I'm sure it'll work well as a marketing tool and may well boost GlobalGiving's margins to a point where this is a sustainable business model experiment -- for you guys. But could it really become the norm? Without the marketing benefits (because it's the norm), would it really work out for your rivals to take on that amount of risk?

I can only see it being viable as the industry norm if one of two circumstances are, or become, true -- either your rivals' margins are already high enough to take on this risk to their bottom line, or making this the industry norm gives rise to a huge influx of donors (so margins grow and absorb the risk). Is either likely? I'm not sure.

I completely agree with your initiative. And I would like to add to it: there must be a way to make donations a two-way street. Take us, for instance. We are a foundation located in Tarija, Bolivia, a place nobody in the world cares about. Our mission is to make the world get a message from the 36 ethnic groups in Bolivia, so their culture gets to be considered and measured without discrimination or exclusion of any kind. We are proud of our work and would be more than happy to offer a refund guarantee to any donor who would like to share our dream. Why not make both ends meet? It is not only funding many organizations look for. It is also sponsorship, know-how sharing, personnel exchange, etc. All those areas can be covered by a refund policy in accordance to the will of both parties.

Thanks for the idea. I think it will become a trend for donor-receiver relationships.

Cheers,
Jacqueline

Thanks, Philippe and Jacqueline, for your good comments.

Philippe, I think the jury is out on your question about whether guarantees will become an industry norm. We naturally hope that ours will set GlobalGiving apart at the beginning *and* increase accountability for the field as a whole.

How overall accountability rises in the sector will probably vary from organization to organization. Some of this variation will be manifested not in the policy but in the "feel" of customer service. Many retail stores offer customer satisfaction gurantees, but there is a *real* difference between how hard it is for customers to invoke this guarantee. I dread going into some stores to return an item, because I know they are going to begrudge it (or even blame me for choosing the wrong item!); in other stores, such as Nordstrom's, returning something is actually a pleasant experience where they make me feel like they care about me. Guess where I go more often?

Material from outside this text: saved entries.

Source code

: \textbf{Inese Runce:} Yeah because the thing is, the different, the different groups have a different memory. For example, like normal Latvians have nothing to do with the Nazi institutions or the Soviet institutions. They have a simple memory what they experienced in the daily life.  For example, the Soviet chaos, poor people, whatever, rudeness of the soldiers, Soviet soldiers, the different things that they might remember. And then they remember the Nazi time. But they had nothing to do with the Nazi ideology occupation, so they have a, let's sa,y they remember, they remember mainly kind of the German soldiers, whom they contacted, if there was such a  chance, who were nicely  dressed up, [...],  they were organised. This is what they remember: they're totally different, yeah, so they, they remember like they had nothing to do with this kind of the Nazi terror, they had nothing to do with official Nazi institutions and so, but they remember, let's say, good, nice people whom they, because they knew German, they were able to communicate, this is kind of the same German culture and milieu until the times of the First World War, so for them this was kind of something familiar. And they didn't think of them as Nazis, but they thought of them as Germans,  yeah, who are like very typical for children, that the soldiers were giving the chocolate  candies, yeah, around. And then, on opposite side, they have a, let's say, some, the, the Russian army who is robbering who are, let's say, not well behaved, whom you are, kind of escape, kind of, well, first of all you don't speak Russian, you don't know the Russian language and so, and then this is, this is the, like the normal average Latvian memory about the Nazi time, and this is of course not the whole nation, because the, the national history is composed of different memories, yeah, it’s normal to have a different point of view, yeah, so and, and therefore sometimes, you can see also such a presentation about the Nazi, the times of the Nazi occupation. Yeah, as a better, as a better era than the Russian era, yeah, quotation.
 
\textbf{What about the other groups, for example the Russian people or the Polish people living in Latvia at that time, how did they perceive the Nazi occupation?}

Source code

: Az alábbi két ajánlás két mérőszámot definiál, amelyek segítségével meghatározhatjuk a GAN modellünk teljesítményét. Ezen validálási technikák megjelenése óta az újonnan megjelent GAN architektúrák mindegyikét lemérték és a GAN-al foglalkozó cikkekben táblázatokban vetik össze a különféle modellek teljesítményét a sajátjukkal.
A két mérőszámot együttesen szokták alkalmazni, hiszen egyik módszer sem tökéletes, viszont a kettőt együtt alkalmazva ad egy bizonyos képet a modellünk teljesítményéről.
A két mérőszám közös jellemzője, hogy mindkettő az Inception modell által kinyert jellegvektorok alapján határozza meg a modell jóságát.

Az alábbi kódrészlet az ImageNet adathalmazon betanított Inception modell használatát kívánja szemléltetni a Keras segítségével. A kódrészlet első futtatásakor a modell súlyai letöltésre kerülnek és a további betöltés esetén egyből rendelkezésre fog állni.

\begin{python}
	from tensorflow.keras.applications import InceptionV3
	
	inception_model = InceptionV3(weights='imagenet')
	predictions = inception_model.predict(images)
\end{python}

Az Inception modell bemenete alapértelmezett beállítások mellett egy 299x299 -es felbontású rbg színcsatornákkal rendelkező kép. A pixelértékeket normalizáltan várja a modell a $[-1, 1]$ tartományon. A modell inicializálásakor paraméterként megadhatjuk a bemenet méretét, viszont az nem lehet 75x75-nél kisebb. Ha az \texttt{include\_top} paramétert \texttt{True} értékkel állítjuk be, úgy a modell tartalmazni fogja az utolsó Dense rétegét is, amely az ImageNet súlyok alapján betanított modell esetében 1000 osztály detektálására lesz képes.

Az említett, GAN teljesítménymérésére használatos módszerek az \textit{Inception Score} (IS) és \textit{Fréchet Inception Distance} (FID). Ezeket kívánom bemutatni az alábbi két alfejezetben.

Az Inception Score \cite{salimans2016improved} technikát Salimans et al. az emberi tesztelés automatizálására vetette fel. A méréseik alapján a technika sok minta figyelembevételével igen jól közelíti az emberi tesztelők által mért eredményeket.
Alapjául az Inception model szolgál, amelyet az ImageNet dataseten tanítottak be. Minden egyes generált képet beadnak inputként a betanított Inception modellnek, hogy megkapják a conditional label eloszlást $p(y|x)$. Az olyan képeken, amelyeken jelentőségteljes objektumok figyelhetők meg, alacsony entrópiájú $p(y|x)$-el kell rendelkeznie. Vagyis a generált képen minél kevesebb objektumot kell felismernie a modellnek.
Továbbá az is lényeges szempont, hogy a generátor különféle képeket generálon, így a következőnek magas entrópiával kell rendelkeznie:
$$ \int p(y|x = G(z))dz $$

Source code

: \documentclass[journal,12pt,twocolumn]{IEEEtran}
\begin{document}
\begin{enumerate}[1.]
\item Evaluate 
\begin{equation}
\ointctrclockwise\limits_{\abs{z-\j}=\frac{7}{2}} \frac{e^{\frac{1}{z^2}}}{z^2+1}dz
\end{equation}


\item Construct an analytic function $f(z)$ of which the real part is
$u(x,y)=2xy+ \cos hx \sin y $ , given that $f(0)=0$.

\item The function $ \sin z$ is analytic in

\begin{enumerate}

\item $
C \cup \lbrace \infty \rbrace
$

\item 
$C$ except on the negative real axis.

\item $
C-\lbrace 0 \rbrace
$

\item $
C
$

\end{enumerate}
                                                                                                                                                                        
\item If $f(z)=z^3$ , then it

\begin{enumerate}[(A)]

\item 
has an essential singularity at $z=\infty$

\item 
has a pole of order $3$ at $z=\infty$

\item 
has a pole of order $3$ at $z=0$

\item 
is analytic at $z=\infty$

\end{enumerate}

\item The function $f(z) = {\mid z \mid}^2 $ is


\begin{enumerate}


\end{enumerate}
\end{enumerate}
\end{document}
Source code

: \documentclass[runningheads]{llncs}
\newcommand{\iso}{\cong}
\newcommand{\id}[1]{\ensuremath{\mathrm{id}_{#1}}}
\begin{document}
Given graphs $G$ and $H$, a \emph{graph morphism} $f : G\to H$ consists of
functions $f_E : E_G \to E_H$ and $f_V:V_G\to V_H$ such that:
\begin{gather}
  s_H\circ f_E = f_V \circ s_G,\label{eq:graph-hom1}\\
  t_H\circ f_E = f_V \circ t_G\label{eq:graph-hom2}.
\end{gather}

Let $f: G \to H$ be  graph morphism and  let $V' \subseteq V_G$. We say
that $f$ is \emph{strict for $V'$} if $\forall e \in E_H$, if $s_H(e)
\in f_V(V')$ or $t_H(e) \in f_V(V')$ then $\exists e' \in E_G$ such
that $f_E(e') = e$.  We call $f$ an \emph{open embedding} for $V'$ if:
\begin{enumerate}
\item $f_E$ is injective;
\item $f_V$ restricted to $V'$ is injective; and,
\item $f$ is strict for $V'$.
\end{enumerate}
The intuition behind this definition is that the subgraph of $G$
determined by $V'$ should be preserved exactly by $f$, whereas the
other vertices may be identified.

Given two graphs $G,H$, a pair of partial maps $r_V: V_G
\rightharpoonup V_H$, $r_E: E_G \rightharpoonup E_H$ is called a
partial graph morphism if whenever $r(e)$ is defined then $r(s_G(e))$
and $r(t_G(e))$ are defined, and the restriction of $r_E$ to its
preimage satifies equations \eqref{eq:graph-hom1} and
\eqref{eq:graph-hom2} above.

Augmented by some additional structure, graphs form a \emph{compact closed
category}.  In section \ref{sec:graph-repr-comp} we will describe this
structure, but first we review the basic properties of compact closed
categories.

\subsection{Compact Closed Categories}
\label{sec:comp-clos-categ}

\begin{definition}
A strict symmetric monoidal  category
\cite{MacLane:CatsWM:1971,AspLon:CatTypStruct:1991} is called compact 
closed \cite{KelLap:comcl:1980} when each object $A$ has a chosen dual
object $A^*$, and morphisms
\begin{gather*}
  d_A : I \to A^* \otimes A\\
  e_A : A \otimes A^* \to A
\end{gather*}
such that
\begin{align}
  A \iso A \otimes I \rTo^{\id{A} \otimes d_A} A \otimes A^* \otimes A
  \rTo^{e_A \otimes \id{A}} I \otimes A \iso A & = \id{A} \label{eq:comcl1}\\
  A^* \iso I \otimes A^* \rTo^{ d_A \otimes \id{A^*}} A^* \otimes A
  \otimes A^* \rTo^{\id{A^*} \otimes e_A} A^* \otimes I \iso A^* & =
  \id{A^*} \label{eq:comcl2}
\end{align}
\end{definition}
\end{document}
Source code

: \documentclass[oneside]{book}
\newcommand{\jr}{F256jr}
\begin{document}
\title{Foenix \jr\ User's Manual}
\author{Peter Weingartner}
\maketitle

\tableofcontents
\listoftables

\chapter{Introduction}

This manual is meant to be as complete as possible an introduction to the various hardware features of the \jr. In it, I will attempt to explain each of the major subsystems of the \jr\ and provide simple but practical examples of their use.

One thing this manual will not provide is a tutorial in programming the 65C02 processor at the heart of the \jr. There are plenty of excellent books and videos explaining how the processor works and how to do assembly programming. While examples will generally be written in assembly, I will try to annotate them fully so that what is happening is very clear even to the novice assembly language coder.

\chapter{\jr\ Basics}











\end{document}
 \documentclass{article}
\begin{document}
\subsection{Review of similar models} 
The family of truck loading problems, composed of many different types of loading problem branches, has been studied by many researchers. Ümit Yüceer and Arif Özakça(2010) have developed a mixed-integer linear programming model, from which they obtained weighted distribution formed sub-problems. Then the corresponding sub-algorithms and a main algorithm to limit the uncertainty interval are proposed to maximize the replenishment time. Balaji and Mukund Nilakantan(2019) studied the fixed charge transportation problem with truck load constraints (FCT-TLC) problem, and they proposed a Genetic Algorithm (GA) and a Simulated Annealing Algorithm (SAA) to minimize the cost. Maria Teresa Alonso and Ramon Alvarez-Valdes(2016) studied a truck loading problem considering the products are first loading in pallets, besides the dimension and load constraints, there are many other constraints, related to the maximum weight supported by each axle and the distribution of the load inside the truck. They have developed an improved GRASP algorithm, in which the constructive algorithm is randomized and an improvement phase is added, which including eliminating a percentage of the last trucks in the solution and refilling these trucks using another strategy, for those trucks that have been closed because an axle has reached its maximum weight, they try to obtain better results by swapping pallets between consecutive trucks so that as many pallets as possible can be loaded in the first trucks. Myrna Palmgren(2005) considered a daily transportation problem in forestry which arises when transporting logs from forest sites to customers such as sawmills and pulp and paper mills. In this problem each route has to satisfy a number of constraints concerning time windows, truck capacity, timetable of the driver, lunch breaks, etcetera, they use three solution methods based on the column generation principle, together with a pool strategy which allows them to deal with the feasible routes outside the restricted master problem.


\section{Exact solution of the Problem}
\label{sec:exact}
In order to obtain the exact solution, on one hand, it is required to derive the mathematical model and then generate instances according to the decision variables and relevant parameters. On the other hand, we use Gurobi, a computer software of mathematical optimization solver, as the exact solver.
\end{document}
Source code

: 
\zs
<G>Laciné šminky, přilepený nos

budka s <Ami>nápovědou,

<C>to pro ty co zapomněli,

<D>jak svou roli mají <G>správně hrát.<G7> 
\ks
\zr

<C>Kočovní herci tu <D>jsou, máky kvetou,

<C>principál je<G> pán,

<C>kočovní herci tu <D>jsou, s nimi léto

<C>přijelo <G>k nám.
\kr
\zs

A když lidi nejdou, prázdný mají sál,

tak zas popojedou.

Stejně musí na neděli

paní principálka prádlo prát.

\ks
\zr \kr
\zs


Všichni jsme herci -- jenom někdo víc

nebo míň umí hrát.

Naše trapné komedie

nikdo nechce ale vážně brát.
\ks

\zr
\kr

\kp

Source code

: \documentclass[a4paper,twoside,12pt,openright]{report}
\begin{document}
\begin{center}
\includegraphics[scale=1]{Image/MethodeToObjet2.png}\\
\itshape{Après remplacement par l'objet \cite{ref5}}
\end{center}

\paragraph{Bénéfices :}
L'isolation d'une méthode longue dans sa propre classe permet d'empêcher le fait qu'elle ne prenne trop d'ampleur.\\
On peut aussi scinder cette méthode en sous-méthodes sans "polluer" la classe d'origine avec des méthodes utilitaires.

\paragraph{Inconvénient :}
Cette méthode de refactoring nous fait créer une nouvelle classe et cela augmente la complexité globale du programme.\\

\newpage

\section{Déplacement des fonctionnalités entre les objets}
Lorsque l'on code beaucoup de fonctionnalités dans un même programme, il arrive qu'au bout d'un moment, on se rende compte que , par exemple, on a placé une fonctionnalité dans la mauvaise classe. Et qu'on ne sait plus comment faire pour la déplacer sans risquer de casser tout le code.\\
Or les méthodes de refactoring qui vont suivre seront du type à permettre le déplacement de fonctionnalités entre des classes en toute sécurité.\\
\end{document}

So hopefully what will happen is that pressure for increased accountability will bring more donors to the good organizations, while the others either up their game or whither on the vine.

And Jacqueline, while I don't (yet) know your organization, I like that attitude!

I applaud GlobalGiving for taking this brave and radical step! I will be really interested to watch how it all unfolds, how often donors will make use of the guarantee and if trends will emerge in terms of which groups or causes donors will most often request be refunded. But, since you mention the comparison with consumers, what about plain and simple "buyer's remorse" and the sometimes-fickle nature of consumers? If donors prove to have the same failings, what recourse will the nonprofits have? How will this ultimately effect them?

Years ago, when Betty Beene ran the United Way of America, she touted a "money-back guarantee" for donors. I never heard whether any took her up on the offer, but her point was as much for the directors of the local United Ways as it was for the donors. In light of the more publicized examples of major donors who are threatening to rescind gifts or those of their ancestors (see Princeton), a guaranteed experience may appeal to many. Ultimately, it puts more pressure on the organizations to communicate the good work they do. Personally, I think that's a good thing.